<<<<

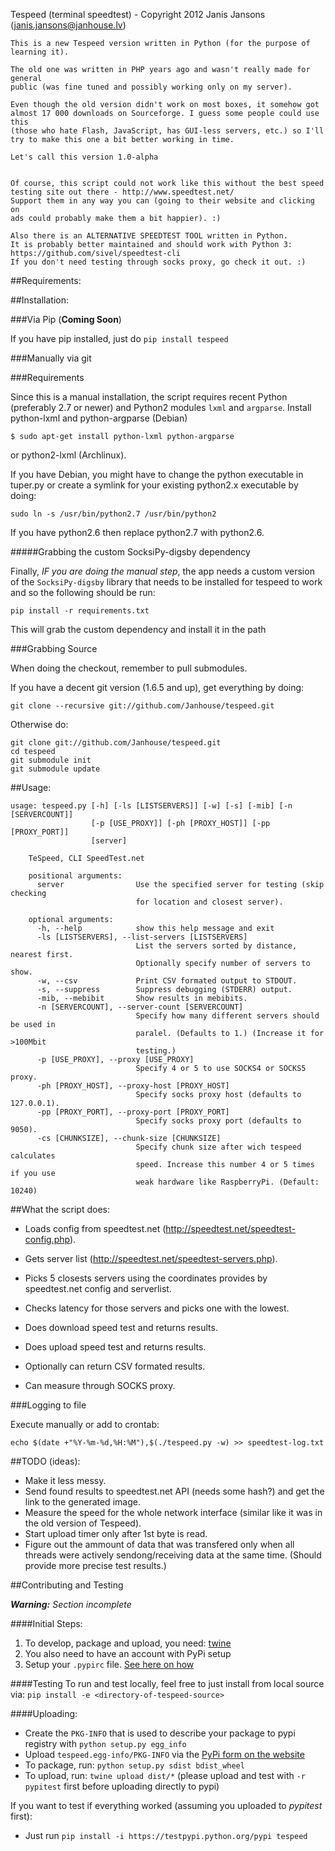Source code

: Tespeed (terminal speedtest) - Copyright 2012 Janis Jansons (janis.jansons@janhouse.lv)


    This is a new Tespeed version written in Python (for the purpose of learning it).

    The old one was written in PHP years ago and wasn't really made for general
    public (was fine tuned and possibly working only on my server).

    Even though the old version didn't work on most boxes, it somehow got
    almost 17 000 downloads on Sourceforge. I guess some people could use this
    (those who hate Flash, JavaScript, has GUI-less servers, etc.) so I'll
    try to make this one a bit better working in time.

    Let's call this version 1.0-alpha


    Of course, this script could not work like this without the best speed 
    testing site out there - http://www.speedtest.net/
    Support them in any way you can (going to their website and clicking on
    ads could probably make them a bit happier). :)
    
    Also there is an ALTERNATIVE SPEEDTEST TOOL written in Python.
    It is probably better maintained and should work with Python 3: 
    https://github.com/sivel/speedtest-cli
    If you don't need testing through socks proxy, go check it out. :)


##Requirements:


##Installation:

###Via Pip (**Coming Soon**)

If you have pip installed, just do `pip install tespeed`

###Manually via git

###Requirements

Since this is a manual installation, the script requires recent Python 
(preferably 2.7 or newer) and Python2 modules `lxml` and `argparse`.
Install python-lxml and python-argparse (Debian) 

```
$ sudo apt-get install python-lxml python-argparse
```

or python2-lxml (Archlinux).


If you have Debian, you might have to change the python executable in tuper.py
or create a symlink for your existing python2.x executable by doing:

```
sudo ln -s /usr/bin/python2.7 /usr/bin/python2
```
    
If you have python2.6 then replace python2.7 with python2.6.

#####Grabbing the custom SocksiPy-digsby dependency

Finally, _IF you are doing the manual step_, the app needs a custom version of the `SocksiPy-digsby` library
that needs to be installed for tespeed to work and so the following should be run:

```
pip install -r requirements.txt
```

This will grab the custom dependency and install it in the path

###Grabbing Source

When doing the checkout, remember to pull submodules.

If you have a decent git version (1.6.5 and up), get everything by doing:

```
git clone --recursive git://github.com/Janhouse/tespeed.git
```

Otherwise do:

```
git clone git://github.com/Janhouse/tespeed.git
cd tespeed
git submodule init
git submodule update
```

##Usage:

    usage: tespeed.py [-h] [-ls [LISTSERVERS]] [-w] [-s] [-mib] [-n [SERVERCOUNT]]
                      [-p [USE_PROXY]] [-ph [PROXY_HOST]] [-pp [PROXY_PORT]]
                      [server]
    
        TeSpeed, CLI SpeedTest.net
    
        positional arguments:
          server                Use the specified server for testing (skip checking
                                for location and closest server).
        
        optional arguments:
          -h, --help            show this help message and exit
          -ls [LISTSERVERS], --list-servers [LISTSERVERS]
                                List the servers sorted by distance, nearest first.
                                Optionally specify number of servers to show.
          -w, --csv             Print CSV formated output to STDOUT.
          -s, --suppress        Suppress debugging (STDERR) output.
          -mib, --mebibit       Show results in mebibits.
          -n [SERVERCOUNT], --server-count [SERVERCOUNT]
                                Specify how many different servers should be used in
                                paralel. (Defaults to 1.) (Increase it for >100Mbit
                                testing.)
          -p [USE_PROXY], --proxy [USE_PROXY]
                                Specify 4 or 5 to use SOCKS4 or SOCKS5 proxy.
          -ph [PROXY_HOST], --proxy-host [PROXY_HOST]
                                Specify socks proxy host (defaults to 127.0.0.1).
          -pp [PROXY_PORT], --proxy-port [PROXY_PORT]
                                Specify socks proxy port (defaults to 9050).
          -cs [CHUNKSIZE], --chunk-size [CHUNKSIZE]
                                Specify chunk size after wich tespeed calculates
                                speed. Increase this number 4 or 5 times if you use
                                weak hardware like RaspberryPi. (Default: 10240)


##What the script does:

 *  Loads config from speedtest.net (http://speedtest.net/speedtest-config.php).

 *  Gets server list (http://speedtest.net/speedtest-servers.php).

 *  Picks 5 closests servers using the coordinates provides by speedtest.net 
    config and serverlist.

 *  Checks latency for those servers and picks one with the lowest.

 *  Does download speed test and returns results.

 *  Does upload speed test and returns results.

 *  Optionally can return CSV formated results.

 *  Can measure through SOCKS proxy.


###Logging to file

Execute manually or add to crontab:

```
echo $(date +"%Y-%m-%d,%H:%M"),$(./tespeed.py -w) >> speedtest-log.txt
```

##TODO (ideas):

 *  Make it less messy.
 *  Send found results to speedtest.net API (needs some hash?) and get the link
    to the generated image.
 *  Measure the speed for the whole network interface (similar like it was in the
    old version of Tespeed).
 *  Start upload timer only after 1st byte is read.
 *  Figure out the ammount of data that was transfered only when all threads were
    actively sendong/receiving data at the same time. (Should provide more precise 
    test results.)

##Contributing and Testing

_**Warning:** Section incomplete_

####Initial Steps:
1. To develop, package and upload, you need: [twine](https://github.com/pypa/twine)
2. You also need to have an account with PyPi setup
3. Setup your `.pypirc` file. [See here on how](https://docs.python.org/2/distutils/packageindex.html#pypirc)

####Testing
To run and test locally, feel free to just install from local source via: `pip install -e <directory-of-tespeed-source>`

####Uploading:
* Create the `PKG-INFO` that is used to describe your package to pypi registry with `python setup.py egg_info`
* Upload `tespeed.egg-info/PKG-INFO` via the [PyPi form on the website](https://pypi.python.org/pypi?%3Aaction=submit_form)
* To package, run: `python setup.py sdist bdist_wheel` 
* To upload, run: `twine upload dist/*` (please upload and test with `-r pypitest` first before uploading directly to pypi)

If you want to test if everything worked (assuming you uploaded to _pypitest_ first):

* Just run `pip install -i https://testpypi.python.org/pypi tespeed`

>>>>

_YOUR OBJECTIVE:_ Looking at the records above, how many lines contain "doing"? Only the number is needed.

_PROBLEM SOLUTION:_ 4